From the Rabbi - February 2015 Print
I have been very impressed by the quality of our 92nd Street Y events.  The last one involving a discussion between Thomas Friedman and Dov Seidman was particularly interesting.  Seidman argued that, contrary to our usual assumptions, success in business and life in general in the modern world is about values.  Specifically, values such as trust and kindness will get you further in the modern business environment than a relentless quest for more efficiency and profit.  Or, to put it another way, nice guys don’t finish last after all!

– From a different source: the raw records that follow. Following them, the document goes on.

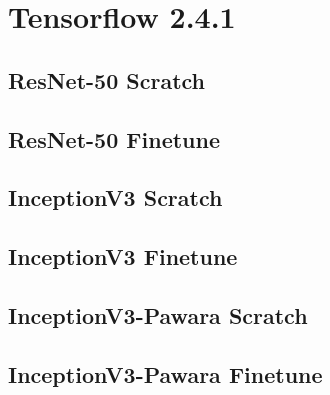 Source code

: \section{Tensorflow 2.4.1}

\subsection{ResNet-50 Scratch}
\begin{figure}[H]

\end{figure}

\subsection{ResNet-50 Finetune}
\begin{figure}[H]

\end{figure}



\subsection{InceptionV3 Scratch}
\begin{figure}[H]

\end{figure}
\subsection{InceptionV3 Finetune}
\begin{figure}[H]

\end{figure}



\subsection{InceptionV3-Pawara Scratch}
\begin{figure}[H]

\end{figure}

\subsection{InceptionV3-Pawara Finetune}
\begin{figure}[H]

\end{figure}






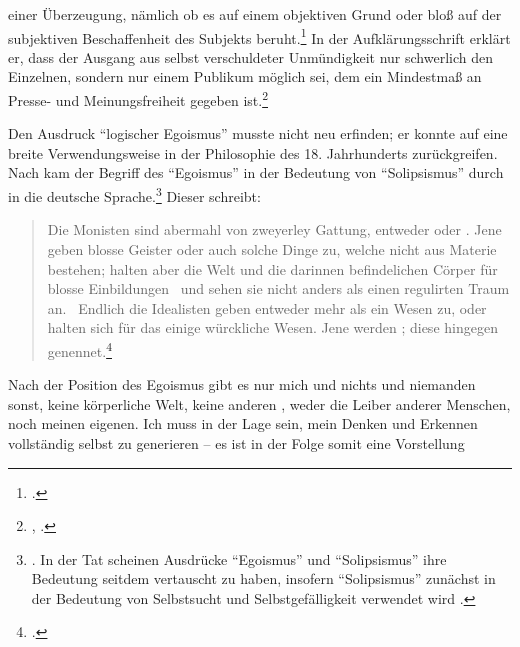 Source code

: einer Überzeugung, nämlich ob es auf einem objektiven Grund oder bloß auf der
subjektiven Beschaffenheit des Subjekts
beruht.\footnote{\cite[Vgl.][B 848\,f.,]{Kant:KritikderreinenVernunft2003}
\cite[][III: 532.3--16]{Kant:GesammelteWerke1900ff.}.} In der Aufklärungsschrift
erklärt er, dass der Ausgang aus selbst verschuldeter Unmündigkeit nur schwerlich den
Einzelnen, sondern nur einem Publikum möglich sei, dem ein Mindestmaß an Presse-
und Meinungsfreiheit gegeben
ist.\footnote{\cite[Vgl.][A~482--484]{Kant:BeantwortungderFrage:WasistAufklaerung?1977},
\cite[][VIII: 36.4--37]{Kant:GesammelteWerke1900ff.}.}


Den Ausdruck \enquote{logischer Egoismus} musste  nicht neu
erfinden; er konnte auf eine breite Verwendungsweise in der Philosophie des 18.
Jahrhunderts zurückgreifen. Nach
 kam der
Begriff des \enquote{Egoismus} in der Bedeutung von \enquote{Solipsismus} durch
 in die
deutsche
Sprache.\footnote{\cite[Vgl.][39]{Hinske:PluralismusundPublikationsfreiheitimDenkenKants1986}.
In der Tat scheinen Ausdrücke \enquote{Egoismus} und \enquote{Solipsismus} ihre
Bedeutung seitdem vertauscht zu haben, insofern \enquote{Solipsismus} zunächst
in der Bedeutung von Selbstsucht und Selbstgefälligkeit verwendet wird
\parencite[vgl.][224--227]{Halbfass:DescartesFragenachderExistenzderWelt1968}.}
Dieser schreibt:
\begin{quote}
 Die Monisten sind abermahl von zweyerley Gattung, entweder 
 oder . Jene geben blosse Geister oder auch solche Dinge zu,
 welche nicht aus Materie bestehen\punkt ; halten aber die Welt und die darinnen
 befindelichen Cörper für blosse Einbildungen \punkt\ und sehen sie nicht anders
 als einen regulirten Traum an. \punkt\ Endlich die Idealisten geben entweder
 mehr als ein Wesen zu, oder halten sich für das einige würckliche Wesen. Jene
 werden ; diese hingegen 
 genennet.\footnote{\cite[][Vorrede zu der andern Auflage (nicht
 paginiert)]{Wolff:VernuenftigeGedankenvondenKraeftendesmenschlichenVerstandesundihremrichtigenGebraucheinErkenntnisderWahrheit1978}.}
\end{quote}
Nach der Position des Egoismus gibt es nur mich und nichts und niemanden sonst,
keine körperliche Welt, keine anderen , weder die Leiber anderer Menschen, noch meinen
eigenen. Ich muss in der Lage sein, mein Denken und Erkennen
vollständig selbst zu generieren -- es ist in der Folge somit eine Vorstellung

And what is the best way to train yourself in being nice?  According to Robert Putnam, professor of public policy at Harvard, being religious makes you nicer! According to Putnam’s research religious people are measurably more generous, more altruistic, and more civic minded.  In practical terms religious people are more likely to do things like give blood, vote in local elections, give money to a homeless person, give their seat to a stranger, help a friend in financial need, volunteer (both for their religious institution and for secular causes) or help an old person across the street. 

Why is this the case? Perhaps religious people are more concerned with divine punishment or reward.  But Putnam’s research also suggests that belief is not the key factor. It doesn’t matter whether you are Jewish, Christian or Buddhist, Orthodox, Reform or Conservative.  What is key is the level of a person’s involvement with their religious community.  Even an atheist who attends church or synagogue with their family has the same levels of ‘niceness’ as a true believer. 

What this suggests is that being part of a religious community is in and of itself something that makes you a nicer and more considerate person.  Communities such as our own reinforce ethical values in our services and our programs, and encourage sharing, giving and connecting with others.